Understand the ‘Murdaugh Murders’
A South Carolina mystery. The unraveling of the life of Alex Murdaugh, a prominent lawyer, is at the center of a sprawling saga of mysterious deaths — including the killing of his wife and son — and allegations of multimillion-dollar swindles. Here’s what to know about the case:
Two murders and an indictment. The fatal shooting of Maggie Murdaugh and Paul Murdaugh in 2021 rocked South Carolina’s Lowcountry region, where the Murdaugh family’s powerful legal dynasty originated. On July 14, the police charged Alex Murdaugh with killing his wife and son. Mr. Murdaugh pleaded not guilty.
The Murdaughs are powerful. The family has dominated the legal profession in a rural swath of the state for more than a century. For nearly 90 years, the post of chief prosecutor for a five-county region was held by a Murdaugh. And for even longer, the family’s law firm has been one of the state’s leading tort litigation firms.

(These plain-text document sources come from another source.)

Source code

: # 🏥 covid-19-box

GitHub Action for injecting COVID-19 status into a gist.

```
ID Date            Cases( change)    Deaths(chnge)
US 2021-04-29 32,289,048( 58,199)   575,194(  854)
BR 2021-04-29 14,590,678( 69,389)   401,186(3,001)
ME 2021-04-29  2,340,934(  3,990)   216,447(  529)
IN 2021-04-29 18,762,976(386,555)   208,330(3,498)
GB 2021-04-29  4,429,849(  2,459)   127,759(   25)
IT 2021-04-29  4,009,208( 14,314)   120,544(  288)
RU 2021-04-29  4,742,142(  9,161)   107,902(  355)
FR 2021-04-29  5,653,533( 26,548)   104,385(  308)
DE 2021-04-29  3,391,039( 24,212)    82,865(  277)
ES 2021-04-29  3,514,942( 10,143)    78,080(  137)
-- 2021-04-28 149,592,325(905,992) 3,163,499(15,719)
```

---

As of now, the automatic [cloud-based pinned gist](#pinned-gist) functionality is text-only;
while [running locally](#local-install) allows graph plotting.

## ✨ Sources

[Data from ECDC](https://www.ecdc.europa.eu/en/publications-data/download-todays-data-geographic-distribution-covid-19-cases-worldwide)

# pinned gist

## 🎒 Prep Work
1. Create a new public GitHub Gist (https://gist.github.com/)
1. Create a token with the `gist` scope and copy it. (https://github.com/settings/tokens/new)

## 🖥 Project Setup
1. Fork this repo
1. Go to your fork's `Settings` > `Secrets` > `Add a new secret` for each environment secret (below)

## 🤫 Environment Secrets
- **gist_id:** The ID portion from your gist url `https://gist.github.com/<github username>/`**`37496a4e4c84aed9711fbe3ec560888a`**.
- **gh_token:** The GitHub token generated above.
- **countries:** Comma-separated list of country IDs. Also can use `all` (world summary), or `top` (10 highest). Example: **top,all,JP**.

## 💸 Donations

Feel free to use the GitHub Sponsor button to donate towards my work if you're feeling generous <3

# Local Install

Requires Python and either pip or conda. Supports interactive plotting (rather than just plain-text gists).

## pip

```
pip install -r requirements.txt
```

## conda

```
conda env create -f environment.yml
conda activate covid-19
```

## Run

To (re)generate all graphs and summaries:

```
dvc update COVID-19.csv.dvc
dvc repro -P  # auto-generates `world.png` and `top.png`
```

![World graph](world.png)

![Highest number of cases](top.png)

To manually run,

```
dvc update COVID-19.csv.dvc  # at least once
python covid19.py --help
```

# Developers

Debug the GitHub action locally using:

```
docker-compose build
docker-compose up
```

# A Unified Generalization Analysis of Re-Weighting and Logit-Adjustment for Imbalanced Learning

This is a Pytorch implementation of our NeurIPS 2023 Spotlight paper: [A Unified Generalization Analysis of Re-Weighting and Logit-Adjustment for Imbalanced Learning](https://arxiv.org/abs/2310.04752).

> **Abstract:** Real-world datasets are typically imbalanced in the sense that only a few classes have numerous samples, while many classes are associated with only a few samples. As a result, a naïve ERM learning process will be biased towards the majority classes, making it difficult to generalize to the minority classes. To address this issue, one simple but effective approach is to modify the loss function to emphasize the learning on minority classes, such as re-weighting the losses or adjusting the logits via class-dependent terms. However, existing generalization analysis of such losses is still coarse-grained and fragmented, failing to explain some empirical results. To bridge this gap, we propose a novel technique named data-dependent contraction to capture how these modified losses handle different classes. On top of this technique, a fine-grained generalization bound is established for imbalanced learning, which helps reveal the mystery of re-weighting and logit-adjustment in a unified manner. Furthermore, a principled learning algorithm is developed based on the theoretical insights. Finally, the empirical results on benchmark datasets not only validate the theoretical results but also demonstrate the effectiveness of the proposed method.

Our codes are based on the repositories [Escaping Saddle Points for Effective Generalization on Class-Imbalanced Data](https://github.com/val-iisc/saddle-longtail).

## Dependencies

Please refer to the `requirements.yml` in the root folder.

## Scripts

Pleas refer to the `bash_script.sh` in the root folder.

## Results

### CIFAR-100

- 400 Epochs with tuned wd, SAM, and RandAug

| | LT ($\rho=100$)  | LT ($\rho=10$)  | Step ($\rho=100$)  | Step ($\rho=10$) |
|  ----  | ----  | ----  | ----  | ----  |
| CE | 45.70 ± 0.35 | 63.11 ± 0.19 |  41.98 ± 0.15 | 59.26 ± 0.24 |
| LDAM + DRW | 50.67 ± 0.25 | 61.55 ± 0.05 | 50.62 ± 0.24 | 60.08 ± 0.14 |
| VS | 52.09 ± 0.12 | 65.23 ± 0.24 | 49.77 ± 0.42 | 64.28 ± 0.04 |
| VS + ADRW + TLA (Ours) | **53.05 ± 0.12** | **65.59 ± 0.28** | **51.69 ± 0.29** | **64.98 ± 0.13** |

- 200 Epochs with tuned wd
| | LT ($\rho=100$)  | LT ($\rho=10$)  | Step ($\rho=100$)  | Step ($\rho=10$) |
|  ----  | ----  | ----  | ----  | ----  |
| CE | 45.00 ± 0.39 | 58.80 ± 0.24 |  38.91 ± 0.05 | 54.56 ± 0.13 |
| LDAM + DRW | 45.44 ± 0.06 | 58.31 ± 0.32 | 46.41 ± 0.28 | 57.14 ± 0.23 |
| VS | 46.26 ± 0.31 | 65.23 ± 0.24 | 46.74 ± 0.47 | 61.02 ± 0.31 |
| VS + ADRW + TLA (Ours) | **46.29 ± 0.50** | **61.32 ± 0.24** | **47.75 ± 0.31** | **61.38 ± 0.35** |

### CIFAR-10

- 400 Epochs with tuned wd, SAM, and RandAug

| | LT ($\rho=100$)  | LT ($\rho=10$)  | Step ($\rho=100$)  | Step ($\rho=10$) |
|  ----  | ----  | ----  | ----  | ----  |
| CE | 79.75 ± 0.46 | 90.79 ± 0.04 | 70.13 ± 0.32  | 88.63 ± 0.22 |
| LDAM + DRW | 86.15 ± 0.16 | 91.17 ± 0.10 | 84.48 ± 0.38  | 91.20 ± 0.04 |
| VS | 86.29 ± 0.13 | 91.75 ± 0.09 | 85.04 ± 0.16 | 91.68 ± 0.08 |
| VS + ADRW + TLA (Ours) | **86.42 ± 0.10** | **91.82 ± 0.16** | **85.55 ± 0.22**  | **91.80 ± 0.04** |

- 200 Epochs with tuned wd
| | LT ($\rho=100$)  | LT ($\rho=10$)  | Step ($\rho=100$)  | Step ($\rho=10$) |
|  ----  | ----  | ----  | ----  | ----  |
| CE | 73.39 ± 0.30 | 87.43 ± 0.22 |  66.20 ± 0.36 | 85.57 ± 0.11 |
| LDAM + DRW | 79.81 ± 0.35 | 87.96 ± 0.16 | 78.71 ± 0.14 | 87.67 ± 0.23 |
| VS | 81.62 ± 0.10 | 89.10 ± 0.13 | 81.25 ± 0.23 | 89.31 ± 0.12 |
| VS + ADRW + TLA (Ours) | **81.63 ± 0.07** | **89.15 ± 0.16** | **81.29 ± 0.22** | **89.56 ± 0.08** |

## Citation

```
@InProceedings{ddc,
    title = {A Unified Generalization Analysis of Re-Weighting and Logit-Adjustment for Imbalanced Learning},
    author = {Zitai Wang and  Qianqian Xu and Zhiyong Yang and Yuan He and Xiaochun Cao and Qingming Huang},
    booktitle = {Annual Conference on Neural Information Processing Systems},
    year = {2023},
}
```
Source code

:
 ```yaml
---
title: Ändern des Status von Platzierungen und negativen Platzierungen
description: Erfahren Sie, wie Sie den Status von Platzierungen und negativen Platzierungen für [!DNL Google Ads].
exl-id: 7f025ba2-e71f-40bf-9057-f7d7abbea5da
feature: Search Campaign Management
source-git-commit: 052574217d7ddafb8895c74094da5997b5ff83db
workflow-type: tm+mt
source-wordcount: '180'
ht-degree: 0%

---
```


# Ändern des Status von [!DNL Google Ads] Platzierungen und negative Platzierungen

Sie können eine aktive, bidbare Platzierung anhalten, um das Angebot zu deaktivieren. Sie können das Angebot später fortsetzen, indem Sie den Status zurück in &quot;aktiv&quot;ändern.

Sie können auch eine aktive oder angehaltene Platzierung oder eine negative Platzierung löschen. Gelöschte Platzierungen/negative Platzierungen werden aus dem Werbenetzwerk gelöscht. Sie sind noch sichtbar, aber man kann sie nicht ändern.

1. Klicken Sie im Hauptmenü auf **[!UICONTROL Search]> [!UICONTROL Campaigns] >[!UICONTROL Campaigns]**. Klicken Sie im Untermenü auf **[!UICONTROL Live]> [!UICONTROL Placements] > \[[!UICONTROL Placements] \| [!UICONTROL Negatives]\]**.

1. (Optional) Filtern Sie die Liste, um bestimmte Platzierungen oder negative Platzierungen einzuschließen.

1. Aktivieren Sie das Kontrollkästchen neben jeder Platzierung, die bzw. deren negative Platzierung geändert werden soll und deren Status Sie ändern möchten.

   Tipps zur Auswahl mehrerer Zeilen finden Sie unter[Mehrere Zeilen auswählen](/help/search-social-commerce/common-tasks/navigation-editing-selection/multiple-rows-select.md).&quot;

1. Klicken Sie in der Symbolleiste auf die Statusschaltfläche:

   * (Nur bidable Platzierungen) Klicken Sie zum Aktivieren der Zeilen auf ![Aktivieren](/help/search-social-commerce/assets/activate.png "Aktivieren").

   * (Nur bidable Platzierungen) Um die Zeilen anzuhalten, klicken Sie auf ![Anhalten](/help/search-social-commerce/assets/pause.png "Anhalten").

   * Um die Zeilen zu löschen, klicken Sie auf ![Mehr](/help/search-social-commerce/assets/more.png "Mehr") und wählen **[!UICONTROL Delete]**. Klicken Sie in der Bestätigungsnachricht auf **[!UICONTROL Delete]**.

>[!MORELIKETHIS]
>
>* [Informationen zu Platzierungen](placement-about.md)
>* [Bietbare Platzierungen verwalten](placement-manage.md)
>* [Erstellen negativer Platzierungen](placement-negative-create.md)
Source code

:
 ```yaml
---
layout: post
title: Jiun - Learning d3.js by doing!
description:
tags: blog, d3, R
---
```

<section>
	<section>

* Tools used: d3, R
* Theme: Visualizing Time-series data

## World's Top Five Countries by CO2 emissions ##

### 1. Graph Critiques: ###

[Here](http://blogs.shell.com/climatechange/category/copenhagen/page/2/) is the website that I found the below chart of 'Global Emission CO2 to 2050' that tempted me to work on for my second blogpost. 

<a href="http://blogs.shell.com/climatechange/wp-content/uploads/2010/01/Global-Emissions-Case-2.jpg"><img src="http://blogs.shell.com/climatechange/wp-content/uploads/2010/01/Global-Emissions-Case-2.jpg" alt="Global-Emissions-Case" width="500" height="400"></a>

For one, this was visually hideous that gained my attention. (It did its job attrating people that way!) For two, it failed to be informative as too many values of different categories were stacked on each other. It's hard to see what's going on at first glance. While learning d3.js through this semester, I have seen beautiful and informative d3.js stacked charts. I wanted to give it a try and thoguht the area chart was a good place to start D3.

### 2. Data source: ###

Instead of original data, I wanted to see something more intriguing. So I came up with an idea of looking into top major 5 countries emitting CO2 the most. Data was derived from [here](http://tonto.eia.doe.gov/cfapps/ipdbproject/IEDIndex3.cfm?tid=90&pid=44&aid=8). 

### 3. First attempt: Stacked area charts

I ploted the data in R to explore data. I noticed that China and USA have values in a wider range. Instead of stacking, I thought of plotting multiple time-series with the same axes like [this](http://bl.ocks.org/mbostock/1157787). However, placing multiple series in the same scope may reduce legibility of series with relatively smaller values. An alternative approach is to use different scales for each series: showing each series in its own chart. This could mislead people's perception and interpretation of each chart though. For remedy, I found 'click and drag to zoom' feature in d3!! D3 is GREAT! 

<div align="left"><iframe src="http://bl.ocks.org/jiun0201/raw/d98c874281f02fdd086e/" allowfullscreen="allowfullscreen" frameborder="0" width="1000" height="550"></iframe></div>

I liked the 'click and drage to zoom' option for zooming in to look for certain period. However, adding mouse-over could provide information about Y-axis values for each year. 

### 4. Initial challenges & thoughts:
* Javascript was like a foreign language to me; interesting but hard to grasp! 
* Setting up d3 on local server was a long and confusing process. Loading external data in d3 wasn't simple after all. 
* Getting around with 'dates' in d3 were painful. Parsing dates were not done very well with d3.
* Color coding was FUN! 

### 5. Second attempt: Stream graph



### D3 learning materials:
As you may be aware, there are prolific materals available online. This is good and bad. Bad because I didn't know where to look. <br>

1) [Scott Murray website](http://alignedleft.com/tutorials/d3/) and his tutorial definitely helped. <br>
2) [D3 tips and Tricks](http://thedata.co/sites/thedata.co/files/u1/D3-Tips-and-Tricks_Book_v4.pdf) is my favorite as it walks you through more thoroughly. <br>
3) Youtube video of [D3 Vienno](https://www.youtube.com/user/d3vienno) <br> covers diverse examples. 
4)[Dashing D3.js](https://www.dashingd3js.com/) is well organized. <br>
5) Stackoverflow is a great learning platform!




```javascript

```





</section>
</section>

There was a botched suicide plot. A day after he was forced out of his family’s law firm for misusing funds, Alex Murdaugh reported that he had been shot in the head. He soon admitted that he had actually asked a former client to kill him because he wanted to leave his older son, Buster, with a $10 million insurance payout. Mr. Murdaugh survived and was charged with fraud.
Other strange deaths revolve around the case. The case has brought new scrutiny to three other deaths in the region that may be tied to the family, including a young man found dead along a road in 2015 and a fatal boat crash in 2019.
Mr. Murdaugh has been accused of swindling millions. The lawyer was arrested on Oct. 14, 2021, and charged with stealing millions of dollars from a settlement intended for the children of a housekeeper who died at the family’s home in 2018 after falling on the front steps.
Creighton Waters, the lead prosecutor, noted on Wednesday that Mr. Murdaugh admitted on the witness stand that he had told many lies over the years to cover up his financial misdealings and addiction to painkillers. Mr. Waters urged the jurors to avoid becoming the next ones to believe his lies. “Don’t let him fool you, too,” he said.
Much of the trial has focused on Mr. Murdaugh’s lies, including one in particular that he repeated to police in three interviews after the murders: He claimed to have not been at the family’s dog kennels where the crimes occurred on the night of the murders. At trial, prosecutors played a video taken by Paul Murdaugh that captured Alex Murdaugh’s voice at the scene several minutes before the killings took place.
Mr. Murdaugh made the risky decision to take the witness stand in his own defense last week and said, in tearful testimony, that he lied to the police because he feared he would become a suspect if he acknowledged being at the kennels that night. He said he had been there for a few minutes, but then had left and driven to check on his ailing mother who lived about 15 minutes away. He said he returned about an hour later to find his family dead.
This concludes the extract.